What you should do >> Nothing but the pictures should be dropped when the records are transcribed word for word.

Data excerpts
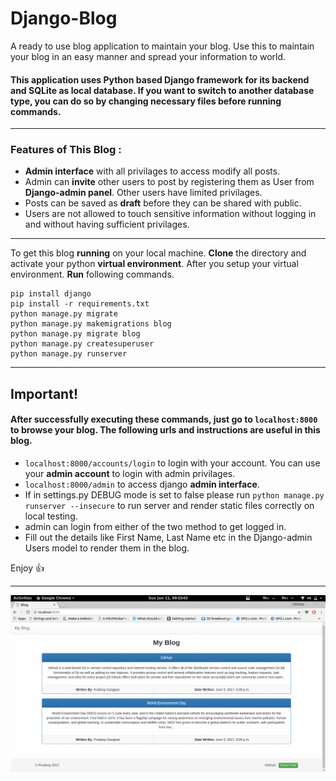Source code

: # Django-Blog

A ready to use blog application to maintain your blog. Use this to maintain your blog in an easy manner and spread your information to world.

#### This application uses Python based Django framework for its backend and SQLite as local database. If you want to switch to another database type, you can do so by changing necessary files before running commands.
___

### Features of This Blog :
- **Admin interface** with all privilages to access modify all posts.
- Admin can **invite** other users to post by registering them as User from **Django-admin panel**. Other users have limited privilages.
- Posts can be saved as **draft** before they can be shared with public.
- Users are not allowed to touch sensitive information without logging in and without having sufficient privilages.

___
To get this blog **running** on your local machine. **Clone** the directory and activate your python **virtual environment**. After you setup your virtual environment. **Run** following commands.

    pip install django
    pip install -r requirements.txt
    python manage.py migrate
    python manage.py makemigrations blog
    python manage.py migrate blog
    python manage.py createsuperuser
    python manage.py runserver
___
## Important!

#### After successfully executing these commands, just go to `localhost:8000` to browse your blog. The following urls and instructions are useful in this blog.

- `localhost:8000/accounts/login` to login with your account. You can use your **admin account** to login with admin privilages.
- `localhost:8000/admin` to access django **admin interface**.
- If in settings.py DEBUG mode is set to false please run `python manage.py runserver --insecure` to run server and render static files correctly on local testing.
- admin can login from either of the two method to get logged in.
- Fill out the details like First Name, Last Name etc in the Django-admin Users model to render them in the blog.

Enjoy :+1:

___
![Home Page](1.gif)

Finished task >>
Source code

: # Django-Blog

A ready to use blog application to maintain your blog. Use this to maintain your blog in an easy manner and spread your information to world.

#### This application uses Python based Django framework for its backend and SQLite as local database. If you want to switch to another database type, you can do so by changing necessary files before running commands.
___

### Features of This Blog :
- **Admin interface** with all privilages to access modify all posts.
- Admin can **invite** other users to post by registering them as User from **Django-admin panel**. Other users have limited privilages.
- Posts can be saved as **draft** before they can be shared with public.
- Users are not allowed to touch sensitive information without logging in and without having sufficient privilages.

___
To get this blog **running** on your local machine. **Clone** the directory and activate your python **virtual environment**. After you setup your virtual environment. **Run** following commands.

    pip install django
    pip install -r requirements.txt
    python manage.py migrate
    python manage.py makemigrations blog
    python manage.py migrate blog
    python manage.py createsuperuser
    python manage.py runserver
___
## Important!

#### After successfully executing these commands, just go to `localhost:8000` to browse your blog. The following urls and instructions are useful in this blog.

- `localhost:8000/accounts/login` to login with your account. You can use your **admin account** to login with admin privilages.
- `localhost:8000/admin` to access django **admin interface**.
- If in settings.py DEBUG mode is set to false please run `python manage.py runserver --insecure` to run server and render static files correctly on local testing.
- admin can login from either of the two method to get logged in.
- Fill out the details like First Name, Last Name etc in the Django-admin Users model to render them in the blog.

Enjoy :+1:

___
![Home Page](1.gif)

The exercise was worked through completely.